THIS Scientific term signifies no more than "the same thing." It might be correctly translated by "" sameness." This subject is of considerably more interest than may be imagined. All agree, that the guilty person only ought to be punished—the individual perpetrator, and no other. But a man fifty years of age is not in reality the same individual as the man of twenty; he retains no longer any of the parts which then formed his body; and if he has lost the memory. of past events, it is certain that there is nothing left to unite his actual existence to an existence which to him is lost.

I am the same person only by the consciousness of what I have been combined with that of what I am; I have no consciousness of my past being but through memory; memory alone, therefore, establishes the identity, the sameness of my person.

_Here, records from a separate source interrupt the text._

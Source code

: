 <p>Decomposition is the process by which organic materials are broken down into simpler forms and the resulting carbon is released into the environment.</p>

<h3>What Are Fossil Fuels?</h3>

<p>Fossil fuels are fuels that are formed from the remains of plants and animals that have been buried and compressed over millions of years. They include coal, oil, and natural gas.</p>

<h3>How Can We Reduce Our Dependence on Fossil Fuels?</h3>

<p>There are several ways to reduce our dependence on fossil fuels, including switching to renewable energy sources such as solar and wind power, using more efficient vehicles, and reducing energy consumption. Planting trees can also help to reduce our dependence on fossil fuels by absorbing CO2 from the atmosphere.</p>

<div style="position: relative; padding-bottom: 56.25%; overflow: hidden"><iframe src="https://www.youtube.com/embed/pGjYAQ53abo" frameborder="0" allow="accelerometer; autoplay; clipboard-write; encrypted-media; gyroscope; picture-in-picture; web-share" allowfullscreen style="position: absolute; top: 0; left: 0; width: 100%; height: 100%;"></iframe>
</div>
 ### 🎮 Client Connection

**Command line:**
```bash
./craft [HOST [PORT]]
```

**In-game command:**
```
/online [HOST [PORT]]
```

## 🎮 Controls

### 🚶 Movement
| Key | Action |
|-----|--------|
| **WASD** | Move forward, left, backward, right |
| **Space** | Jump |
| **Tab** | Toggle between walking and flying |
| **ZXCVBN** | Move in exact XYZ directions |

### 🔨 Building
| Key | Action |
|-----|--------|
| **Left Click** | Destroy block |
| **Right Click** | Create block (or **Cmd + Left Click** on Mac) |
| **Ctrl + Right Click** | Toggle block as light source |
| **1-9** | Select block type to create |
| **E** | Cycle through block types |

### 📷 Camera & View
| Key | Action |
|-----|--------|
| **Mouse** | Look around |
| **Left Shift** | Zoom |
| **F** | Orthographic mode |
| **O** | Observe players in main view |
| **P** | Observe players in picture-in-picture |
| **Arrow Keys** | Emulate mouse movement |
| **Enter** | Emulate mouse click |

We may, in truth, be naturally and aptly resembled to a river, all whose waters pass away in perpetual change and flow. It is the same river as to its bed, its banks, its source, its mouth, everything, in short, that

is not itself; but changing every moment its water, which constitutes its very being, it has no identity; there is no sameness belonging to the river.

Were there another Xerxes like him who lashed the Hellespont for disobedience, and ordered for it a pair of hand-cuffs; and were the son of this Xerxes to be drowned in the Euphrates, and the father desirous of punishing that river for the death of his son, the Euphrates might very reasonably say in its vindication: Blame the waves that were rolling on at the time your son was bathing; those waves belong not to me, and form no part of me; they have past on to the Persian gulph; a part is mixed with the salt water of that sea, and another part, exhaled in vapour, has been impelled. by a south-east wind to Gaul, and been incorporated with endives and lettuces, which the Gauls have since used in their sallads; seize the culprit where you can find him.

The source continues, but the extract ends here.